その命を賭し、世界を救う勇者としての使命を背負った魔族の少女ラナ。

その少女の護衛を依頼された冒険者、ヨミエルは、ラナとの旅を通し、ラナを代償に世界を救おうとするフローシフ教団と、心の奥底で生を願うラナの心に板挟みにされてしまう。

依頼としてではなく、一人の人間としてのラナを思うヨミエルは、最終的にフローシフ教団に刃を向けるのだった。

 自分とラナは、倒れ伏したフローシフの集団から離れ、近場の森へと姿を隠した。


 他にフローシフの刺客がいないとも限らない…が、それならばあの時、自分が起こした戦闘の音を嗅ぎつけ加勢に来そうなものだが。


 茂みに混じる虫の声、そして木の樹冠(じゅかん)から聞こえる小鳥の囀りが辺りを包み、今この森は人を隠すのに適した森となっていた。

「……あっ」


 ラナの声に反応し、自分は咄嗟に武器を構え、ラナの見据える視線の先へと銃口を向ける。

「うわっ!?なに!?どうしたの!?」

 ラナが驚愕の声をあげると、木の影から狐の親子が慌てて飛び出し、口からポロリと、捕らえた小鳥を落として走り出した。


「あっ、あーあ…落としちゃった…ひどいよヨミエルー!狩りをしている狐の親子に銃を向けるなんて!」

「す、すまない……いや、よく考えたら自分とラナは逃げてる最中なんだ、突然『あっ』なんて声をあげられたらこんな反応もしてしまうだろう」


「……そういえばそうだったね、ごめんごめん、忘れちゃってた!」

 ラナは何かを考える様に少し沈黙すると、緊張感の感じられない笑みを浮かべ、これまた緊張の欠片もない謝罪の言葉を述べる。


「でも…なんかこう、新鮮な気持ちがしてつい、ね」

 新鮮な気持ち…命を賭す使命から解放され、今はただ自分の生を全うする…自分の命を、自分のために使う、当たり前の生き方が、ラナにとっては新鮮なものであり、今映る景色もまた、新鮮なものとして映るのだろう。


 このまま、ラナにはその感傷に浸っていてほしい思いもあるが、今は遠くに逃げることが先決だ…自分は武器を仕舞い、ラナに先を急ぐように促す。

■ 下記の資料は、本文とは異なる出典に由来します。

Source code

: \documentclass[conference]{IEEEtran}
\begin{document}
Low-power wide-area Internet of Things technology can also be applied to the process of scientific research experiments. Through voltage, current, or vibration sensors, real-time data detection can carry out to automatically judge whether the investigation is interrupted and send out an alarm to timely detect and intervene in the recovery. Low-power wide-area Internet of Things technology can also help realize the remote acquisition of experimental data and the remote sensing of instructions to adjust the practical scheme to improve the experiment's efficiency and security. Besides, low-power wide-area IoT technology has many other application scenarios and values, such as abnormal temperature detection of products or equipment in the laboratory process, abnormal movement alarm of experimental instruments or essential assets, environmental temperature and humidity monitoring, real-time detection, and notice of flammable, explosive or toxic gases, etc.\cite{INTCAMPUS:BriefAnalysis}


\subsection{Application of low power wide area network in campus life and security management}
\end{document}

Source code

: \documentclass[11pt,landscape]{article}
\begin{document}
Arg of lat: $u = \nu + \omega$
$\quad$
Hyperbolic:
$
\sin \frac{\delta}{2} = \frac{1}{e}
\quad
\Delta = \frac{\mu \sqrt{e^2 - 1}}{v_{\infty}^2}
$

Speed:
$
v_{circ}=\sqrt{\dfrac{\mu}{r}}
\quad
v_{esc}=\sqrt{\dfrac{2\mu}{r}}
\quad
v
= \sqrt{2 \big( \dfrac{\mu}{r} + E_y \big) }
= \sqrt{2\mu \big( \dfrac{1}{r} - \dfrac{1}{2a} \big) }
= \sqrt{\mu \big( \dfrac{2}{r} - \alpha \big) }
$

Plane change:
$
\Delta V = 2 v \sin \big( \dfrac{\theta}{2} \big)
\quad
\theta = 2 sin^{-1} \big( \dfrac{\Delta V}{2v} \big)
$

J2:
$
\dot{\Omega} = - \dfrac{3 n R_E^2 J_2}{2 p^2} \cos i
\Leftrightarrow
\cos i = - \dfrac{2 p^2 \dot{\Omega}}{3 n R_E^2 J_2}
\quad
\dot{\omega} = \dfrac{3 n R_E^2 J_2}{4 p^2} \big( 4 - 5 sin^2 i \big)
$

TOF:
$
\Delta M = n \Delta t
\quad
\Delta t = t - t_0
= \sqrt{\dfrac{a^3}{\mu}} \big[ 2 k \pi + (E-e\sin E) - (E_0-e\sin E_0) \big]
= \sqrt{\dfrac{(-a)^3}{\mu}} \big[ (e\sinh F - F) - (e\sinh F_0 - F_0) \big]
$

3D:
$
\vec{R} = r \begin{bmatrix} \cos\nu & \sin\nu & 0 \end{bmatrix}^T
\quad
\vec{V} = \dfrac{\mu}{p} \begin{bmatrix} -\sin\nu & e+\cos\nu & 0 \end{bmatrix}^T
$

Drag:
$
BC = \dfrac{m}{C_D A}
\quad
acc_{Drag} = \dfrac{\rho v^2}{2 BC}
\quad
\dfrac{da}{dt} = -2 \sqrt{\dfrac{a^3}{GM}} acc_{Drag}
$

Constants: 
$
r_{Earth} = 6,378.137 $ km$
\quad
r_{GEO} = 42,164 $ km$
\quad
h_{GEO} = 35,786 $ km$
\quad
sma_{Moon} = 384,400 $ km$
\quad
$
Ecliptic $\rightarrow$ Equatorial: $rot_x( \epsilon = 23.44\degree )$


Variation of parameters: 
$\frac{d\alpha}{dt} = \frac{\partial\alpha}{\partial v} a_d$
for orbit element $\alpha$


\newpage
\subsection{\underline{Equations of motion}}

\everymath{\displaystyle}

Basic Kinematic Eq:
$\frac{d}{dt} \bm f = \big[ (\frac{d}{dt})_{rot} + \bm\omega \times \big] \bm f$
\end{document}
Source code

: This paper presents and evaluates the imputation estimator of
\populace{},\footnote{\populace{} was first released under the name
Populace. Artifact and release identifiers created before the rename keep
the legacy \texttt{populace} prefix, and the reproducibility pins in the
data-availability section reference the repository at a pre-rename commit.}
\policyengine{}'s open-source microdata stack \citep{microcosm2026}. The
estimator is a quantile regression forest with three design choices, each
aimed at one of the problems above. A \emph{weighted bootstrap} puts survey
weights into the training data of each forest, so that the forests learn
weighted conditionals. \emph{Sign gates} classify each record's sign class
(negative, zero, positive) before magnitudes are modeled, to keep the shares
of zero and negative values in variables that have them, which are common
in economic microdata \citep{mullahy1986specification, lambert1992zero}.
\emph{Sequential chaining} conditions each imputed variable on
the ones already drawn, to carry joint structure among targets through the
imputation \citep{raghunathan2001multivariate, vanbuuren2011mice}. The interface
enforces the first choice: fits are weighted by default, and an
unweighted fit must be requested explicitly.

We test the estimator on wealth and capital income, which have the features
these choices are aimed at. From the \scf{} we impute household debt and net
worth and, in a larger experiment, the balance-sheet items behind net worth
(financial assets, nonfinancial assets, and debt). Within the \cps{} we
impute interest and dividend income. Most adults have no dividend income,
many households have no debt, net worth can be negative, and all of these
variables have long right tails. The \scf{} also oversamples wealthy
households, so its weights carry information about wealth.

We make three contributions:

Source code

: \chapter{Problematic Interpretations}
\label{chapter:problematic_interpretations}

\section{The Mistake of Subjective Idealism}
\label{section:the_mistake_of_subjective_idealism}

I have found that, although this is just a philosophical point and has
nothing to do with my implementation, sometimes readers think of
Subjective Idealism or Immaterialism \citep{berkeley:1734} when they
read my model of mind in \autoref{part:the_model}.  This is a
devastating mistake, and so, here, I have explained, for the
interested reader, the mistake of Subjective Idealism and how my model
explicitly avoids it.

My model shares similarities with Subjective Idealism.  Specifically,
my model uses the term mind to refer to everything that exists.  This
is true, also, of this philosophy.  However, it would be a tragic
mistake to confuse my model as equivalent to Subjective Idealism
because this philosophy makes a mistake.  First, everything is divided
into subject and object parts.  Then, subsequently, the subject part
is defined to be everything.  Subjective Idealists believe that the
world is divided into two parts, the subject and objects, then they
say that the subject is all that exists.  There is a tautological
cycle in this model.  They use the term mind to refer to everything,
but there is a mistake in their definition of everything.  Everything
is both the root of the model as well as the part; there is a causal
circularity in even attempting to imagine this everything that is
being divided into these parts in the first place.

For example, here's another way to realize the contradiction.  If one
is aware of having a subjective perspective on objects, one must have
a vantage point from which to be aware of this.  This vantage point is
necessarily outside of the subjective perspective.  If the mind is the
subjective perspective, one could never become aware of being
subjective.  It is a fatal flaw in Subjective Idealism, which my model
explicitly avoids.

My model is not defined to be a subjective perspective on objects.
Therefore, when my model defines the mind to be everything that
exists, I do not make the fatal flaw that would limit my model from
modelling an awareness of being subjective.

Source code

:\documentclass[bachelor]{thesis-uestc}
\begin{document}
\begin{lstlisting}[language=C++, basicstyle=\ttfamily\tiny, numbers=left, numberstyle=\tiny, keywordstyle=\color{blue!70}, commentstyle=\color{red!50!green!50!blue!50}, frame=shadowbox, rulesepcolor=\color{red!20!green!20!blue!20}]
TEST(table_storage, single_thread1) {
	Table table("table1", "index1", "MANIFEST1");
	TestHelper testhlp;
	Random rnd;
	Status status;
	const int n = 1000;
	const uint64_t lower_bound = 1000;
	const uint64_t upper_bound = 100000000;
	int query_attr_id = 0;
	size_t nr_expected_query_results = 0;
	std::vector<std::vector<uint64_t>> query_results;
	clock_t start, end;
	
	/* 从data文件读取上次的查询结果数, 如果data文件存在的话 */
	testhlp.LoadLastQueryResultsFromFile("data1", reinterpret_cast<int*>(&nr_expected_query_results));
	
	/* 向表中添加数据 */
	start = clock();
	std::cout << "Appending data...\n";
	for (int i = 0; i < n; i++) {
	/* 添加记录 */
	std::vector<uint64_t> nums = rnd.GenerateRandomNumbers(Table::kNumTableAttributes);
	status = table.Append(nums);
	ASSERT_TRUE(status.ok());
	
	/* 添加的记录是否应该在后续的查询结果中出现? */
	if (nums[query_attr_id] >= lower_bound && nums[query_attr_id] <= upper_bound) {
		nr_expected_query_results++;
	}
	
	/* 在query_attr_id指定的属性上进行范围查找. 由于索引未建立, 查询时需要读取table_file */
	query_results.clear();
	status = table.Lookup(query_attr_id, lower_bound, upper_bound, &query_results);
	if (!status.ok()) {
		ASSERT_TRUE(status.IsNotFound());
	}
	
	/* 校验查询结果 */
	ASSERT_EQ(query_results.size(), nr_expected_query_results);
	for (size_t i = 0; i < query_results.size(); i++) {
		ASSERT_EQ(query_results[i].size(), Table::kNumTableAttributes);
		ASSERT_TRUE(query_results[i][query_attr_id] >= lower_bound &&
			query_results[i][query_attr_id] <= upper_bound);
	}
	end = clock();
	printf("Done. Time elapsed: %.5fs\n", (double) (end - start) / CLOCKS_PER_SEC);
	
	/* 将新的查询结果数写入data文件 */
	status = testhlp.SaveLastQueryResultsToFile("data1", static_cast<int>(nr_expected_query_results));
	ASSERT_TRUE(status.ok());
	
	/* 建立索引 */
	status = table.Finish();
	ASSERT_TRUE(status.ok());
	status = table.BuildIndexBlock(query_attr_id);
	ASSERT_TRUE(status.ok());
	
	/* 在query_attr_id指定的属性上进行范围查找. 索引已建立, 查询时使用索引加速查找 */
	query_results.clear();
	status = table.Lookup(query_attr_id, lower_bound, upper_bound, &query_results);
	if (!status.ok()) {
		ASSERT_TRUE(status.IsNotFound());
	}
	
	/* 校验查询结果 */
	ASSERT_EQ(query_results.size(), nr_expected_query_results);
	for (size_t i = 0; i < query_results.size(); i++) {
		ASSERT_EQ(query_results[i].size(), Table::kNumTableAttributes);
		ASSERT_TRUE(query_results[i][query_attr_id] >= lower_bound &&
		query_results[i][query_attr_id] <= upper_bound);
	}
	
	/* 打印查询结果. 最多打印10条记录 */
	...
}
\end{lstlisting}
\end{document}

 ……すると、木の陰から、何者かの人影がこちらに向かってくるのが見えた。

「あの…先ほど、ここら辺で銃声を聞いたのですが…」


 人影の正体は、竹製の背負かごを背負った、小柄で人柄の良さそうな青年だった。


 フローシフの追手か…?いや、目の前の青年からは、敵意のようなもは感じられない…判断を誤り、関係ない者を傷つけてしまえば、フローシフどころかお尋ね者として他の奴らから追われてしまうだろう……。

 仕方ない、ここは適当に話を合わせ、追い払うしかない。


 ラナに視線を送り、後ろに隠れるよう促す。

 ラナは自分の思惑を察し、自分の後ろへと下がる。

 さて……誤魔化そうにも、どう言ったものか。


「…あの、その娘は?あなたその娘とどういう関係で?」

 青年は怪訝(けげん)な表情を浮かべながら、こちらに近づいてくる。


 その青年の瞳からは、まるで人攫いでも見るかの様な侮蔑(ぶべつ)の眼差しが感じられた。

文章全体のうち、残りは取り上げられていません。